I have recreate a linear timed KMP pattern matching algorithm
But I still have trouble in understand the prefix computing function, Can you please tell me how does it work ?



#include <stdio.h>
#include <stdlib.h>
#include <string.h>

int *prefix = 0;

int PatternMatch ( char *mainString, char *subString );
void ComputePrefix ( char *subString, int length );

int main ( void )
{
char mainStr[] = "bacbabababacaca";
char pattern[] = "ababaca";

int position = PatternMatch ( mainStr, pattern );

if ( position != -1 )
printf ( "Matched at %d\n", position );
else
printf ( "Pattern not matched\n" );

return 0;

}// End Function


// Here we use KMP algorithm to implement a linear timed pattern matcher o(m + n)
int PatternMatch ( char *mainString, char *subString )
{
int patLength = strlen ( subString );
prefix = (int *)malloc ( patLength*sizeof ( int ) );

// Precompute the equal prefixes exist in pattern string
ComputePrefix ( subString, patLength );

int position = -1;
int mainLength = strlen ( mainString );

// Traverse the main string
for ( int iMainStr = 0, iSubStr = 0;
iMainStr < mainLength; iMainStr++ )
{
// Backtracking to the nearest similiar prefix
// while they are not matched
while ( iSubStr > 0 && mainString[iMainStr] != subString[iSubStr] )
iSubStr = prefix[iSubStr - 1];

if ( mainString[iMainStr] == subString[iSubStr] )
iSubStr++;

// If we have found a match
if ( iSubStr == patLength )
{
position = iMainStr - iSubStr + 1;
break;

}// End If

}// End For ( Each main element )

free ( prefix );
return position;

}// End Function ( PatternMatch )


// This function is the mighty part of this algorithm,
// We compare the "PATTERN string" to itself, to find out all the equal substring (prefix)
void ComputePrefix ( char *subString, int length )
{
// The first element never equals to any other former prefixes
prefix[0] = 0;
int former = 0;

// Traverse the whole substring
for ( int current = 1; current < length; current++ )
{
// Once the latter prefix and former prefix become unequaled
// Backtracking to another former prefix
// Untill we found one is equal or we have reached the first prefix
while ( former > 0 && subString[current] != subString[former] )
former = prefix[former - 1];

// If there are equal check the next one next time
if ( subString[current] == subString[former] )
former++;

prefix[current] = former;

}// End For

}// End Function ( ComputePrefix )

For the time being, I just ambiguously understand the key point of this algorithm.

for a non-repeated pattern such as
abcdefg
will never need to do backtracking because every element correspond to the main string is unique

But for a pattern that has duplicated substring is another story, we have to backtrack the whole pattern while missing matched, otherwise, we might miss the pattern.

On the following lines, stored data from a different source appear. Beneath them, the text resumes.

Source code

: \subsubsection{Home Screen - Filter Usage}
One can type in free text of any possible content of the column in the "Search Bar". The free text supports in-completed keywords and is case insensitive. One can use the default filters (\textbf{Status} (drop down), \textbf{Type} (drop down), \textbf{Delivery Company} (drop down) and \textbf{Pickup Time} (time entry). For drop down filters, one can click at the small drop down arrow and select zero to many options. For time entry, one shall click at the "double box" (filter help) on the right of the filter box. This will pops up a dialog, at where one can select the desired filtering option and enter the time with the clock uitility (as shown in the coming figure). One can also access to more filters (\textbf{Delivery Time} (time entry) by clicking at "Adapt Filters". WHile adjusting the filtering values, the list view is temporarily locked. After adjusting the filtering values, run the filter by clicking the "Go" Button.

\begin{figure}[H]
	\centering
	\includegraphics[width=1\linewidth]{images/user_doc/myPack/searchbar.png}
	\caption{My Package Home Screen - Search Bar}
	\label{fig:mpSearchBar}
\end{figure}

And KMP use another backtracking technique so that it's faster. It is the mighty prefix array, but I'm not clear how to find the duplicated substring of the pattern within linear time

I understand it now. Actually, there is a formula to represent the prefix array.


-1, (x = 0)
Prefix[x] = max{k} where k ∈ {k| P0...Pk = Px-k...Px-1} (0 < x < len)
0 (other conditions)


Pk means patternString[k], which also hints the value of k must be confined by the border of pattern string.
And len = strlen ( patternString )

I think the second condition is the most confusing one. It doesn't mean that we can always find such k when 0 < x < len, if not, we are jumping to condition 3 then.

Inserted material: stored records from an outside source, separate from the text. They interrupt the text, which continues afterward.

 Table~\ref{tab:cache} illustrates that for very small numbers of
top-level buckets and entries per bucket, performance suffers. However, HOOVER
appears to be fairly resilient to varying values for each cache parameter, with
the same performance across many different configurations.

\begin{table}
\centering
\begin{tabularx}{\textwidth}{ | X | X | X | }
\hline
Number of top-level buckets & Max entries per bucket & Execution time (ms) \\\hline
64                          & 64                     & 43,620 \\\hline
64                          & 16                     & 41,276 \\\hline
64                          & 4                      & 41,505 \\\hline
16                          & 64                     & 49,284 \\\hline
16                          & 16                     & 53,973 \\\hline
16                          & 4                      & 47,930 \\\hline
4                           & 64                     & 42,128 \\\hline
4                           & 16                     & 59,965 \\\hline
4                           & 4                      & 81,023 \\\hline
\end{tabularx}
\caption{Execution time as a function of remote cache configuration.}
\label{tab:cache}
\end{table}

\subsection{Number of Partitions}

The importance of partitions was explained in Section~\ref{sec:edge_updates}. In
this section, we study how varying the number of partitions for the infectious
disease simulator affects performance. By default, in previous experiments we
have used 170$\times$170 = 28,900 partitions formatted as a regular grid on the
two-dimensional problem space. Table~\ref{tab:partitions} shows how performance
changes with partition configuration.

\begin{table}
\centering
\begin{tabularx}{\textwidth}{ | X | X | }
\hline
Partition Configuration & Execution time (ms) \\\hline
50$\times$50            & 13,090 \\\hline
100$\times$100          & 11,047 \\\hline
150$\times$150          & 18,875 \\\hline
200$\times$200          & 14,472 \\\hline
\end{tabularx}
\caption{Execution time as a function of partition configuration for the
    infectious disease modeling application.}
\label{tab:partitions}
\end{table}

Some paper states that array as next function, but I think to call it prefix function is perfect, because we are really matching prefix with sub-string in the pattern itself.

I would like to show an example to show what is Max{k} like
Assumes that the pattern is "ababaca"



0 1 2 3 4 5 6 7
a b a b a c a '/0'


Now the prefix array should be


x pattern[x-1] prefix[x]
0 / -1
1 a 0
2 b 0
3 a 1
4 b 2
5 a 3
6 c 0
7 a 1

Why it works ?
While pattern string Pk+1 mismatches the main string S at some place j+1, and x = prefix[k]

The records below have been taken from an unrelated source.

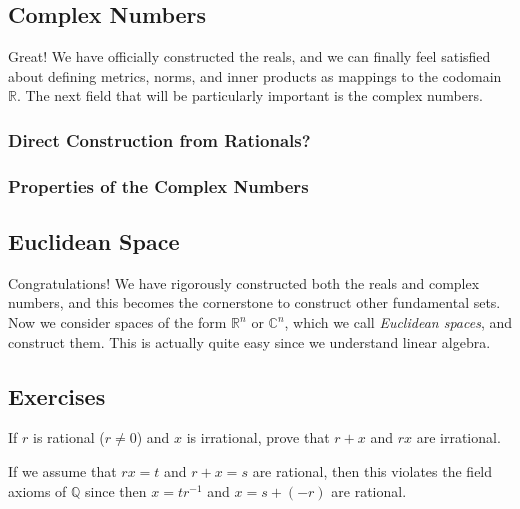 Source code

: \documentclass{article}
\begin{document}
      \begin{theorem}[Denseness]
        
      \end{theorem}
     
  \subsection{Complex Numbers} 

    Great! We have officially constructed the reals, and we can finally feel satisfied about defining metrics, norms, and inner products as mappings to the codomain $\mathbb{R}$. The next field that will be particularly important is the complex numbers. 

    \subsubsection{Direct Construction from Rationals?}

    \subsubsection{Properties of the Complex Numbers} 

  \subsection{Euclidean Space} 

    Congratulations! We have rigorously constructed both the reals and complex numbers, and this becomes the cornerstone to construct other fundamental sets. Now we consider spaces of the form $\mathbb{R}^n$ or $\mathbb{C}^n$, which we call \textit{Euclidean spaces}, and construct them. This is actually quite easy since we understand linear algebra. 

  \subsection{Exercises} 

    \begin{exercise}[Rudin 1.1]
    If $r$ is rational ($r \neq 0$) and $x$ is irrational, prove that $r + x$ and $rx$ are irrational. 
    \end{exercise}
    \begin{solution}
    If we assume that $r x = t$ and $r + x = s$ are rational, then this violates the field axioms of $\mathbb{Q}$ since then $x = t r^{-1}$ and $x = s + (-r)$ are rational. 
    \end{solution}
\end{document}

Sj-k ... Sj-k+x = P0 ... Px

According to the formula above,


P0 ... Px = Pk-x+1 ... Pk-1

So we have


Sj-k ... Sj-k+x = Pk-x+1 ... Pk-1

This means a lot, if we shift the pattern for x-1 unit, it still match the first x elments in the pattern string.

And here is the example, I use the pattern whose prefix array is computed in the last post


S: b a c b a b a b a b a c a c a
P: a b a b a c a


prefix[5] = 3 as the result showed on the table in the last post
equals to


S: b a c b a b a b a b a c a c a
P: a b a b a c a

To be simple, they key to this idea is that we use the PREFIX of the pattern to replace the duplicated SUB-STRING, then, keep matching the rest of the pattern behind that prefix. On the other hand, if there is no duplicated string in the pattern, we never need to replace anything, just start from the beginning of the pattern string when mismatched. However, if there is a duplicated sub-string of the prefix, this is the only factor to cause missing matcher.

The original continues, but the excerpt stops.